Entries taken from a collection
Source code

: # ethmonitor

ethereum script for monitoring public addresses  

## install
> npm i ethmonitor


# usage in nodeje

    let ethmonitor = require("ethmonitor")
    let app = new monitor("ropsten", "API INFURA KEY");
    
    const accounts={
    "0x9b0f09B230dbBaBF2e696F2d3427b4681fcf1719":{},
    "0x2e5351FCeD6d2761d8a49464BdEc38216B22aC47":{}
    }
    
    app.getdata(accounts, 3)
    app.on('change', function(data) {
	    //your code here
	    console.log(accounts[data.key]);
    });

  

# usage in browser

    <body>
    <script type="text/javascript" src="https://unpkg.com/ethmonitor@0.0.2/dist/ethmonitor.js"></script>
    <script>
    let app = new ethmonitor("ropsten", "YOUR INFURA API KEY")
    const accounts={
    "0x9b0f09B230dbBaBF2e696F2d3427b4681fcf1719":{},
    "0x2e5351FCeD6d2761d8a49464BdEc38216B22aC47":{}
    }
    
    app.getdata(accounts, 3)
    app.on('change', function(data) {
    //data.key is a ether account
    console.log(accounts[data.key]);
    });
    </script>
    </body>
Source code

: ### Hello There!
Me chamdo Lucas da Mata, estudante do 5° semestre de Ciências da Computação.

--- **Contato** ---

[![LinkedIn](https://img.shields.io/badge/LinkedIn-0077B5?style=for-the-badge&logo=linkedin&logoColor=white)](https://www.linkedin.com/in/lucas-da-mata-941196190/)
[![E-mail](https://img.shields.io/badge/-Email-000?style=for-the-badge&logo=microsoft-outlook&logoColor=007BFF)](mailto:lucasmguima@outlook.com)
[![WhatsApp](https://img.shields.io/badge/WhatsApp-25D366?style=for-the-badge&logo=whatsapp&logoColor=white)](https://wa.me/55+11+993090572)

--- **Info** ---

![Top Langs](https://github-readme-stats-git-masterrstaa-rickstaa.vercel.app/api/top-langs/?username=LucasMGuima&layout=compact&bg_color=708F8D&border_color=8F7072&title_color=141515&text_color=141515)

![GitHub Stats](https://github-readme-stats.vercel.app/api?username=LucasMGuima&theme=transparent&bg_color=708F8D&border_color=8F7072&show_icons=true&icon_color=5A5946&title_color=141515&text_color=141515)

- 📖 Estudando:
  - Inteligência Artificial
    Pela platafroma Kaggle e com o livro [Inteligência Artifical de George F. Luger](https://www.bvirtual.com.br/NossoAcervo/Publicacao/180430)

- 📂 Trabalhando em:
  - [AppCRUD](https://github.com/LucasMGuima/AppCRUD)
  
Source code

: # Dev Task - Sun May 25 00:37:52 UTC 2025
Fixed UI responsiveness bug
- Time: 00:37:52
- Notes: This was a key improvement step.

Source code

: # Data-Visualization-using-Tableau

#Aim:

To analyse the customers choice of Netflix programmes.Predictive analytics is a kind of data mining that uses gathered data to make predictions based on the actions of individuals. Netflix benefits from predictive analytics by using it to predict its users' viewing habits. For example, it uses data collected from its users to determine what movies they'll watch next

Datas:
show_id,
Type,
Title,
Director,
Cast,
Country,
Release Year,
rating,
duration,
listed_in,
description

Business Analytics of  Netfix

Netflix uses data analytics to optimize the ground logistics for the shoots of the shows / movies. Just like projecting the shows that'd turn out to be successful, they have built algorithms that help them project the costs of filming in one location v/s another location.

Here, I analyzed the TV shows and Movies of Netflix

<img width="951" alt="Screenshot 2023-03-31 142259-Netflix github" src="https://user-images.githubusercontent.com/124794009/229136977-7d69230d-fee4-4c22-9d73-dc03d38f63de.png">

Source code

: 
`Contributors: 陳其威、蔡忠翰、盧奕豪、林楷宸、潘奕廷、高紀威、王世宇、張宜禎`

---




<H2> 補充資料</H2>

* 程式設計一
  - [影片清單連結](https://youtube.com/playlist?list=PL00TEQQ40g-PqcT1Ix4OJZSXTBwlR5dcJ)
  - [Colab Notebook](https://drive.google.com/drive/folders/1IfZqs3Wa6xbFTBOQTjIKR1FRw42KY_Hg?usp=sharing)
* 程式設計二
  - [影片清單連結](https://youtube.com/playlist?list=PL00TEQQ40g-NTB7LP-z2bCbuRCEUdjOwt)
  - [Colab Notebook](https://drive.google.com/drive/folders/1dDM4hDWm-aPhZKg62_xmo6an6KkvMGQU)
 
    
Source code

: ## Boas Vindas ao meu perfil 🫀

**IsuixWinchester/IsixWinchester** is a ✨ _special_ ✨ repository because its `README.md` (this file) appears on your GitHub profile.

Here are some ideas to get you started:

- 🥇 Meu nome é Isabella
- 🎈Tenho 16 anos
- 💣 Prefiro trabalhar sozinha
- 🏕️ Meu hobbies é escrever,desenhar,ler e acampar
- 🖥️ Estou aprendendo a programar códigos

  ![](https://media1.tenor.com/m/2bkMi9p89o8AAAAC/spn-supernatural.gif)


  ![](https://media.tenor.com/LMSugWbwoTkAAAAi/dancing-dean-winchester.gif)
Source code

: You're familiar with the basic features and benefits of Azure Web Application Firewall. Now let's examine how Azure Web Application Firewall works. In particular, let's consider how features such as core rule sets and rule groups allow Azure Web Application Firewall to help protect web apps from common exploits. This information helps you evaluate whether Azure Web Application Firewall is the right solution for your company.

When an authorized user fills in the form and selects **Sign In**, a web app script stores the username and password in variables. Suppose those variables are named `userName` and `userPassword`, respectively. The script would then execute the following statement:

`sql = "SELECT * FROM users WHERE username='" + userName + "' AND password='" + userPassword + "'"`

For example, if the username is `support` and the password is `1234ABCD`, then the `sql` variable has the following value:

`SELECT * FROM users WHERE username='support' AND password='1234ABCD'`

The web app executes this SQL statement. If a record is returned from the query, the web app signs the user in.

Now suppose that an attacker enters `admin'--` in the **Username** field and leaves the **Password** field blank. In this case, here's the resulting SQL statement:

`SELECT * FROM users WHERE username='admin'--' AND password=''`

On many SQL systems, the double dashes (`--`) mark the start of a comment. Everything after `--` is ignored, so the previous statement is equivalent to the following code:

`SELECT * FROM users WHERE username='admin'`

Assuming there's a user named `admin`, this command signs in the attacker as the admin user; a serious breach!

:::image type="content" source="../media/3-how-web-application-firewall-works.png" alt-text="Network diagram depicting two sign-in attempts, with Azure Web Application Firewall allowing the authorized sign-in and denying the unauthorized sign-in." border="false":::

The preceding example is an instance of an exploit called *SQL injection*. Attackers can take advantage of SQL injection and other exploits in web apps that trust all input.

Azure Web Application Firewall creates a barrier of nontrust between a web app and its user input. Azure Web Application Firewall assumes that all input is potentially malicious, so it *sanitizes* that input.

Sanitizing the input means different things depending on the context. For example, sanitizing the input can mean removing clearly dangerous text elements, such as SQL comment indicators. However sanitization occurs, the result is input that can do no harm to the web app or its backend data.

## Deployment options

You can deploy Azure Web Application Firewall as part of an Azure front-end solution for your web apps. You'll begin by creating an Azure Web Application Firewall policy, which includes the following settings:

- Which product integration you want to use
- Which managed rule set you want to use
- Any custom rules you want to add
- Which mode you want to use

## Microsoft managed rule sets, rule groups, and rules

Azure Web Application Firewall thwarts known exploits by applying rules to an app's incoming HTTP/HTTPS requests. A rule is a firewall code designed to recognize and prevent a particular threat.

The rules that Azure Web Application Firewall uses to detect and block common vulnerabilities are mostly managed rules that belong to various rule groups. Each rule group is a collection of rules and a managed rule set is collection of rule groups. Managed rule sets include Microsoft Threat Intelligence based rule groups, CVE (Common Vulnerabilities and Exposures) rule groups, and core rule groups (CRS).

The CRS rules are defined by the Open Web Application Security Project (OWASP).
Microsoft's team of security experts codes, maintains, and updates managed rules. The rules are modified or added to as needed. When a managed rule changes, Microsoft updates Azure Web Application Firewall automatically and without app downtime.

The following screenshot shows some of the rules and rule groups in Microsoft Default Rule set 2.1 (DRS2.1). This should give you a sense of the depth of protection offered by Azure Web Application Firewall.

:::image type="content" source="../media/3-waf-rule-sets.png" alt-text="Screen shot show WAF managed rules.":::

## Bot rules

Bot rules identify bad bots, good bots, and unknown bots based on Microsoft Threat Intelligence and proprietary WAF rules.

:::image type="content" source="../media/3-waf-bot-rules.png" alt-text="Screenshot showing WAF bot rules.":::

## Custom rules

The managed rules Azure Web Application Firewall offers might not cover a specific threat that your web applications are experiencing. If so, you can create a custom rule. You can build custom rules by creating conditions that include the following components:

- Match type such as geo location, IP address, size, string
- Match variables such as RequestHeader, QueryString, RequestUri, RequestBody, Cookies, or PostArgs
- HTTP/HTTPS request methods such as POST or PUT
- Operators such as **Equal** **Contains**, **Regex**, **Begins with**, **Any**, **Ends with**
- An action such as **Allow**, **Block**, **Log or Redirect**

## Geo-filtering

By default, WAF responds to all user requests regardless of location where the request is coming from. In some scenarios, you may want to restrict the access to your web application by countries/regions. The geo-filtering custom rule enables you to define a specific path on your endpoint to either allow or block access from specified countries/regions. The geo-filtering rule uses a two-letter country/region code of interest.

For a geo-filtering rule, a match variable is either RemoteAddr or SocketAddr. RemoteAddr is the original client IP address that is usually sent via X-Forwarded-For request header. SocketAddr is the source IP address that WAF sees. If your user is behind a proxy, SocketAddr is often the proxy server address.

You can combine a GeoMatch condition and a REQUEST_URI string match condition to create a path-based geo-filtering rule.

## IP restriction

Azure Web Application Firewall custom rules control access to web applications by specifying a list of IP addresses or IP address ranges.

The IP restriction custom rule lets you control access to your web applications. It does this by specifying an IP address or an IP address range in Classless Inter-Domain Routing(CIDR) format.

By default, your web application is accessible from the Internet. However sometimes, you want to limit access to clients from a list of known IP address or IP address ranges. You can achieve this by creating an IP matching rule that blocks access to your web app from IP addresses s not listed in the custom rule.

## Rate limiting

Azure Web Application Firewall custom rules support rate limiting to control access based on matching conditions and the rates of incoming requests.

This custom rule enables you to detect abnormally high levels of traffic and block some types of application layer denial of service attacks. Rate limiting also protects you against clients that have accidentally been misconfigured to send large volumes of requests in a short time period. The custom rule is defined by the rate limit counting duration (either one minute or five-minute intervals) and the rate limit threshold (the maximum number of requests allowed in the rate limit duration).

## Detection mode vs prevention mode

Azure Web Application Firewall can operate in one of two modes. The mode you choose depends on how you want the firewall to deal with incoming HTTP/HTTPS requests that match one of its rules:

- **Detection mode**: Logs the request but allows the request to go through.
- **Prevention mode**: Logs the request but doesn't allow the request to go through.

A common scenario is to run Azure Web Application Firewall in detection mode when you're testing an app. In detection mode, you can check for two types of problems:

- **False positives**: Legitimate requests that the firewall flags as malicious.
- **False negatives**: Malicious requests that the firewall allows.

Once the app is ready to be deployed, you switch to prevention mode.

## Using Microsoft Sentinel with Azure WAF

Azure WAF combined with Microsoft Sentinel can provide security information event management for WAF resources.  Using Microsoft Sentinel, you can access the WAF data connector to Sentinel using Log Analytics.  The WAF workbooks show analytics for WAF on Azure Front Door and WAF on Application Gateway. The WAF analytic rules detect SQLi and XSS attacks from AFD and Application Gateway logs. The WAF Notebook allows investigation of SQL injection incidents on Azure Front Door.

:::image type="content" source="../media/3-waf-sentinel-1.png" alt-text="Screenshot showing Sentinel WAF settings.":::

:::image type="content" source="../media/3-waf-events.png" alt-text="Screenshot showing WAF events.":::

--

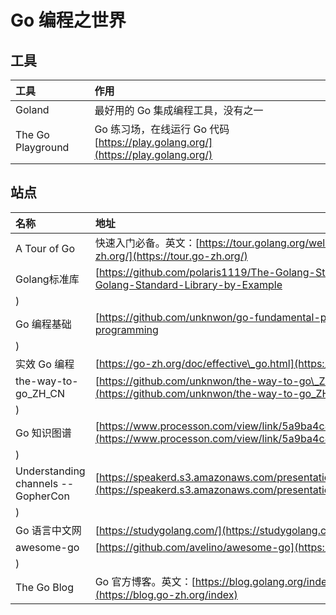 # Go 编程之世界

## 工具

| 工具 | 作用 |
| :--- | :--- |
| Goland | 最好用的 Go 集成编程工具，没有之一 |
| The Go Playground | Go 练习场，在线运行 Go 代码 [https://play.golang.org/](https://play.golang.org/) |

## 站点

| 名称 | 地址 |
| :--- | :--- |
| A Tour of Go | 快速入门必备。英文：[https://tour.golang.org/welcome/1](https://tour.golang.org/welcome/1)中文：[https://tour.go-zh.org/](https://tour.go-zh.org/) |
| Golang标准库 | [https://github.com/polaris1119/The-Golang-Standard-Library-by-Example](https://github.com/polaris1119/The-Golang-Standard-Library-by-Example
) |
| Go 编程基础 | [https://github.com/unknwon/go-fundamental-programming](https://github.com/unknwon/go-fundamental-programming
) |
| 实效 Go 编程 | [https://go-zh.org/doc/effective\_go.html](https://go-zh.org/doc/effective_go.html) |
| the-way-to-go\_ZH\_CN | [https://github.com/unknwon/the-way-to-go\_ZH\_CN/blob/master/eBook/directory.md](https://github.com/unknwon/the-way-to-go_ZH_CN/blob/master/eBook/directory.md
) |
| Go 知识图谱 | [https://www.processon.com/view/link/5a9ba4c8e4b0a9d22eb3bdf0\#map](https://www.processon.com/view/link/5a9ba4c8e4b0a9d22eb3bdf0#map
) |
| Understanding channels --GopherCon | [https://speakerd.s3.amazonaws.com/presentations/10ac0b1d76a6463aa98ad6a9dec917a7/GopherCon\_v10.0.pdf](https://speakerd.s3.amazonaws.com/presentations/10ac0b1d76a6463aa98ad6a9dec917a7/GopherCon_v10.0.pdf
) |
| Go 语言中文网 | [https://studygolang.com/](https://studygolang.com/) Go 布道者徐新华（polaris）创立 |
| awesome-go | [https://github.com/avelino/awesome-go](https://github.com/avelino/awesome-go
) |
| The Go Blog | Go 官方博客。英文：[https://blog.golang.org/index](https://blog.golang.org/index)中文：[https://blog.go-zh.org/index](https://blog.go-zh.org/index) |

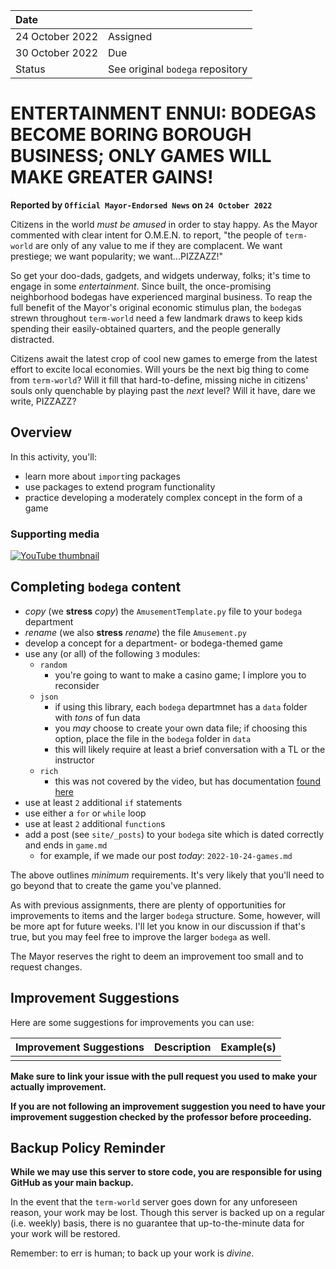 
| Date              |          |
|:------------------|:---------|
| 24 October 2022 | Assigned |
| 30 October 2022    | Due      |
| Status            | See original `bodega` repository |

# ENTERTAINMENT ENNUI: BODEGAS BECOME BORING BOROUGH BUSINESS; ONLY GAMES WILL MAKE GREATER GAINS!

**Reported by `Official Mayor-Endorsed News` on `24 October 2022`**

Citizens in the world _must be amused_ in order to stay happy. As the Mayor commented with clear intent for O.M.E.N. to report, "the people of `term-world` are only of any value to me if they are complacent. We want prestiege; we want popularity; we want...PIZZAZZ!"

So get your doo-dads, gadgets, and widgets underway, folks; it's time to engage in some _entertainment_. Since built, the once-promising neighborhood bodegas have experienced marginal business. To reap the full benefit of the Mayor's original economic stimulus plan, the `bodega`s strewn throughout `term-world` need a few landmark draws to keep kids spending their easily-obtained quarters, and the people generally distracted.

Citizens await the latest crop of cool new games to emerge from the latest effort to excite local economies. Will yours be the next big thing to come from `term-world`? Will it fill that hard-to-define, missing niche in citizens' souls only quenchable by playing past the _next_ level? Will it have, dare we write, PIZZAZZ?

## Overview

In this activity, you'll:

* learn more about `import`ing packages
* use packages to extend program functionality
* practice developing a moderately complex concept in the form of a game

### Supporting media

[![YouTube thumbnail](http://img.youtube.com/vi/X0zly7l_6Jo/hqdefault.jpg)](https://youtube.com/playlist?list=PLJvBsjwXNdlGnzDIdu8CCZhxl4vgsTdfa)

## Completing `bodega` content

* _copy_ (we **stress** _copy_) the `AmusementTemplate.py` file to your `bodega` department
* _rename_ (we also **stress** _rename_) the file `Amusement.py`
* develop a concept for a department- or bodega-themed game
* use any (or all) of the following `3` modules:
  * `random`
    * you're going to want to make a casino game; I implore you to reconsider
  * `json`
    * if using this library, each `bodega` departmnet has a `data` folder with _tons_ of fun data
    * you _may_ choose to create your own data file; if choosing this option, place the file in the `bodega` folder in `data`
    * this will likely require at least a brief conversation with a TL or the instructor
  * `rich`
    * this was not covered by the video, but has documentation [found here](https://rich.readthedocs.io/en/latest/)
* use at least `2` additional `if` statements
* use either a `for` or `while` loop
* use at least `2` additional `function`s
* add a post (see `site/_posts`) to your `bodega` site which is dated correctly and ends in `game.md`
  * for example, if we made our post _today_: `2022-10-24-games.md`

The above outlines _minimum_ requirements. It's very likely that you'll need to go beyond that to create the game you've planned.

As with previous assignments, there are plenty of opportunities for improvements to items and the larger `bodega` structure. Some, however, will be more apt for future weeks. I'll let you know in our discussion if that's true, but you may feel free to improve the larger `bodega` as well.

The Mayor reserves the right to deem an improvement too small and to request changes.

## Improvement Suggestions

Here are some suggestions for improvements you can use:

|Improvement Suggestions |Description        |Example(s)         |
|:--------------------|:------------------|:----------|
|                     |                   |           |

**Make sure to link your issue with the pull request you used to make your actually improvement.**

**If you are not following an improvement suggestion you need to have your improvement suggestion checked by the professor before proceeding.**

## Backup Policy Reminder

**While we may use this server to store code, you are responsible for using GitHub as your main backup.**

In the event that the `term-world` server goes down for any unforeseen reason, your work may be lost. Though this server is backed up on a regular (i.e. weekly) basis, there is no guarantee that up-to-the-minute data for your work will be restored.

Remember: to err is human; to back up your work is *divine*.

TASK
Of the entries above, repeat exactly the lines from the line with "your actually improvement.**" through the line with "Remember: to err", both of them included.

OUTPUT
**Make sure to link your issue with the pull request you used to make your actually improvement.**

**If you are not following an improvement suggestion you need to have your improvement suggestion checked by the professor before proceeding.**

## Backup Policy Reminder

**While we may use this server to store code, you are responsible for using GitHub as your main backup.**

In the event that the `term-world` server goes down for any unforeseen reason, your work may be lost. Though this server is backed up on a regular (i.e. weekly) basis, there is no guarantee that up-to-the-minute data for your work will be restored.

Remember: to err is human; to back up your work is *divine*.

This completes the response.